The data below is to be set down again exactly as written.
:: RECORDS TO PROCESS
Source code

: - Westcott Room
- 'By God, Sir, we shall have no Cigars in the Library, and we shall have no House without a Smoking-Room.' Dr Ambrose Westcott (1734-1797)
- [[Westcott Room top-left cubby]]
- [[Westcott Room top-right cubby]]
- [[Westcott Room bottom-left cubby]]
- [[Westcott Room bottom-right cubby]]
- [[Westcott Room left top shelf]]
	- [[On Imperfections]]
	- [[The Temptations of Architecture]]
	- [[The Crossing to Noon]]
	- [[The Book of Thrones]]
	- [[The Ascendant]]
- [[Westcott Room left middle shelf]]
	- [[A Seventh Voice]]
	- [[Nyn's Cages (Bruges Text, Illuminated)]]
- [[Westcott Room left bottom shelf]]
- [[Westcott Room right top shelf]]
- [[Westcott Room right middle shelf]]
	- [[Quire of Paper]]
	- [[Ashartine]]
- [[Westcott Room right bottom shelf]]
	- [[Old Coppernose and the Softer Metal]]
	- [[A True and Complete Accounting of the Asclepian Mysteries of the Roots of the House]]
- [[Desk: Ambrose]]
::::
■ **EXERCISE RESULT**
Source code

: - Westcott Room
- 'By God, Sir, we shall have no Cigars in the Library, and we shall have no House without a Smoking-Room.' Dr Ambrose Westcott (1734-1797)
- [[Westcott Room top-left cubby]]
- [[Westcott Room top-right cubby]]
- [[Westcott Room bottom-left cubby]]
- [[Westcott Room bottom-right cubby]]
- [[Westcott Room left top shelf]]
	- [[On Imperfections]]
	- [[The Temptations of Architecture]]
	- [[The Crossing to Noon]]
	- [[The Book of Thrones]]
	- [[The Ascendant]]
- [[Westcott Room left middle shelf]]
	- [[A Seventh Voice]]
	- [[Nyn's Cages (Bruges Text, Illuminated)]]
- [[Westcott Room left bottom shelf]]
- [[Westcott Room right top shelf]]
- [[Westcott Room right middle shelf]]
	- [[Quire of Paper]]
	- [[Ashartine]]
- [[Westcott Room right bottom shelf]]
	- [[Old Coppernose and the Softer Metal]]
	- [[A True and Complete Accounting of the Asclepian Mysteries of the Roots of the House]]
- [[Desk: Ambrose]]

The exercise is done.